As well as stocking a wide range of bone carvings (I sound like an advertisement) we stocked an extensive range of post cards.
The two best sellers can be viewed here. Stuart Gardyne was the creator, and quite by chance I met him a year or so ago through a tango buddy.
We also created our own merchandise like these cards:
There is also a set of Pasifika and natural history ones – as well as this shot from the 1907 Dominion Museum.
We had little badges made -mostly natural history ones – you can see their delivery to the shop in the previous post’s image. I like the fish best. We made fish mobiles.
We made bookmarks ($3.60 a 10 pack!)
Basia Smolnicki made us some great kete designs for T shirts, which I don’t think ever got made and Helen Wilson designed and then printed off hundreds and hundreds of T shirts for us – the most popular being BuzzyBee. I seem to not have any in my cupboard. What else was there? BuzzyBee was the hottest seller. Fish maybe? Basia is now a tango dance partner too.
We had dinosaurs from the British Museum, kites by Peter Lyn and LPs by Flying Nun. I’d to go to Chris Lipscombe’s house in Mt Vic to pick up the 5 or so records we’d sell each week. We were one of the few shops selling them. They sold well.

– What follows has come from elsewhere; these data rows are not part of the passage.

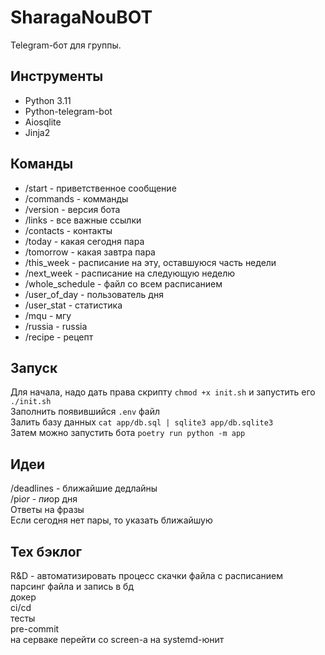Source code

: # SharagaNouBOT
Telegram-бот для группы.

## Инструменты
- Python 3.11
- Python-telegram-bot
- Aiosqlite
- Jinja2

## Команды
- /start - приветственное сообщение
- /commands - комманды
- /version - версия бота
- /links - все важные ссылки
- /contacts - контакты
- /today - какая сегодня пара
- /tomorrow - какая завтра пара
- /this_week - расписание на эту, оставшуюся часть недели
- /next_week - расписание на следующую неделю 
- /whole_schedule - файл со всем расписанием
- /user_of_day - пользователь дня
- /user_stat - статистика
- /mqu - мгу
- /russia - russia
- /recipe - рецепт<br>

## Запуск
Для начала, надо дать права скрипту `chmod +x init.sh` и запустить его `./init.sh` <br>
Заполнить появившийся `.env` файл <br>
Залить базу данных `cat app/db.sql | sqlite3 app/db.sqlite3` <br>
Затем можно запустить бота `poetry run python -m app` <br>

## Идеи
/deadlines - ближайшие дедлайны <br>
/pi*or - пи*ор дня <br>
Ответы на фразы <br>
Если сегодня нет пары, то указать ближайшую

## Тех бэклог
R&D - автоматизировать процесс скачки файла с расписанием <br>
парсинг файла и запись в бд <br>
докер <br>
ci/cd <br>
тесты <br>
pre-commit <br>
на серваке перейти со screen-а на systemd-юнит <br>
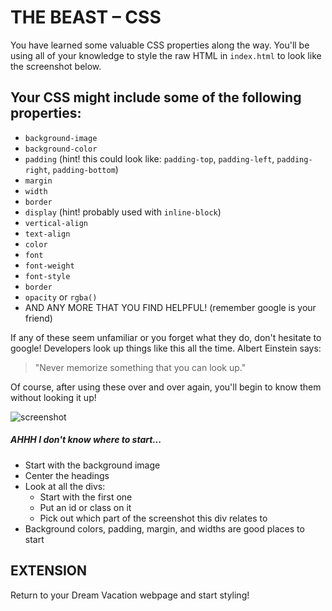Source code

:# THE BEAST – CSS

You have learned some valuable CSS properties along the way. You'll be using all of your knowledge to style the raw HTML in `index.html` to look like the screenshot below.

## Your CSS might include some of the following properties:

* `background-image`
* `background-color`
* `padding` (hint! this could look like: `padding-top`, `padding-left`, `padding-right`, `padding-bottom`)
* `margin`
* `width`
* `border`
* `display` (hint! probably used with `inline-block`)
* `vertical-align`
* `text-align`
* `color`
* `font`
* `font-weight`
* `font-style`
* `border`
* `opacity` or `rgba()`
* AND ANY MORE THAT YOU FIND HELPFUL! (remember google is your friend)

If any of these seem unfamiliar or you forget what they do, don't hesitate to google! Developers look up things like this all the time. 
Albert Einstein says: 
> "Never memorize something that you can look up."

Of course, after using these over and over again, you'll begin to know them without looking it up!


![screenshot](/images/final-product.png)


##### AHHH I don't know where to start...
* Start with the background image
* Center the headings
* Look at all the divs:
  - Start with the first one
  - Put an id or class on it 
  - Pick out which part of the screenshot this div relates to
* Background colors, padding, margin, and widths are good places to start


## EXTENSION
Return to your Dream Vacation webpage and start styling!
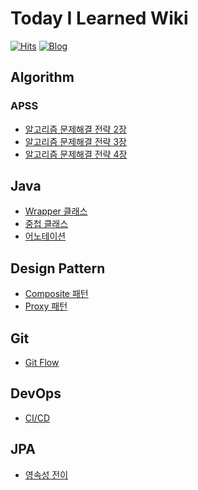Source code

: # Today I Learned Wiki
[![Hits](https://hits.seeyoufarm.com/api/count/incr/badge.svg?url=https%3A%2F%2Fgithub.com%2FDoohyunHwang97%2FTIL&count_bg=%2379C83D&title_bg=%23555555&icon=github.svg&icon_color=%23E7E7E7&title=hits&edge_flat=false)](https://hits.seeyoufarm.com)
[![Blog](https://img.shields.io/badge/Blog-DoohyunHwang97.github.io-green.svg)](https://DoohyunHwang97.github.io/)

## Algorithm
### APSS
* [알고리즘 문제해결 전략 2장](https://github.com/DoohyunHwang97/TIL/blob/545bc6506cfd254d59b71fae66131a00b0bfba46/algorithm/APSS_02.md)
* [알고리즘 문제해결 전략 3장](https://github.com/DoohyunHwang97/TIL/blob/68bd13bf5138536b93ab39a514af9373c3132fe5/algorithm/APSS_03.md)
* [알고리즘 문제해결 전략 4장](algorithm/APSS_04.md)

## Java
* [Wrapper 클래스](java/wrapper_class.md)
* [중첩 클래스](java/nested_class.md)
* [어노테이션](java/annotation.md)

## Design Pattern
* [Composite 패턴](design_pattern/composite.md)
* [Proxy 패턴](design_pattern/proxy.md)

## Git
* [Git Flow](git/git_flow.md)

## DevOps
* [CI/CD](devops/ci_cd.md)

## JPA
* [영속성 전이](jpa/cascade.md)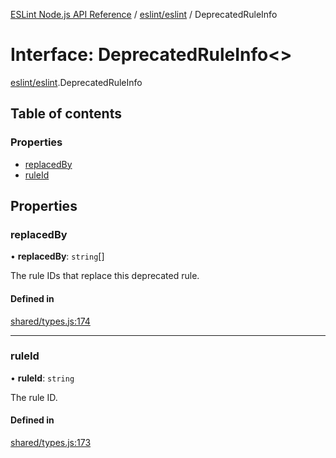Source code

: [ESLint Node.js API Reference](../index.md) / [eslint/eslint](../modules/eslint_eslint.md) / DeprecatedRuleInfo

# Interface: DeprecatedRuleInfo<\>

[eslint/eslint](../modules/eslint_eslint.md).DeprecatedRuleInfo

## Table of contents

### Properties

* [replacedBy](eslint_eslint.DeprecatedRuleInfo.md#replacedby)
* [ruleId](eslint_eslint.DeprecatedRuleInfo.md#ruleid)

## Properties

### replacedBy

• **replacedBy**: `string`[]

The rule IDs that replace this deprecated rule.

#### Defined in

[shared/types.js:174](https://github.com/bpmutter/eslint/blob/fd0ad7338/lib/shared/types.js#L174)

___

### ruleId

• **ruleId**: `string`

The rule ID.

#### Defined in

[shared/types.js:173](https://github.com/bpmutter/eslint/blob/fd0ad7338/lib/shared/types.js#L173)
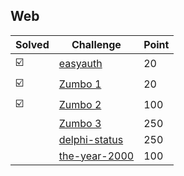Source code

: ## Web

| Solved | Challenge | Point |
| ------ | --------- | ----- |
| :ballot_box_with_check: | [easyauth](./easyauth.md) | 20 |
| :ballot_box_with_check: | [Zumbo 1](./Zumbo_1.md) | 20 |
| :ballot_box_with_check: | [Zumbo 2](./Zumbo_2.md) | 100 |
| | [Zumbo 3](./Zumbo_3.md) | 250 |
| | [delphi-status](./delphi_status.md) | 250 |
| | [the-year-2000](./the_year_2000.md) | 100 |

Other excitements were the books arriving from America – Lyotard, Derrida, Barthes and art books and the joy of being able to ring people and tell them their books had arrived. Packs of kete from Te Hapua in Northland and a marae in Hastings (?) the name of which I have forgotten – always sent the smell of newly woven harakeke through the shop and we got to know names of people we never met.
And although we had several favourite customers, my favourite group was that of Keri Kaa, Pat Grace, Irihapete Ramsden and Robyn Kahukiwa who’d salivate over the jewellery items then behind each others’ back ask for something or other to be put aside for one of the group. They didn’t always come in the same group but there was always at least three of them. Beside they gave me advice feedback and encouragement. Occasionally Tungia Baker would be with them. Tui Farrell was also a regular customer along with Jonathan Dennis and many Wellington-based literati.
But each of us had our own special group of people and the other staff could tell you other stories. It’s alarming to think how many of these people have now gone from our lives.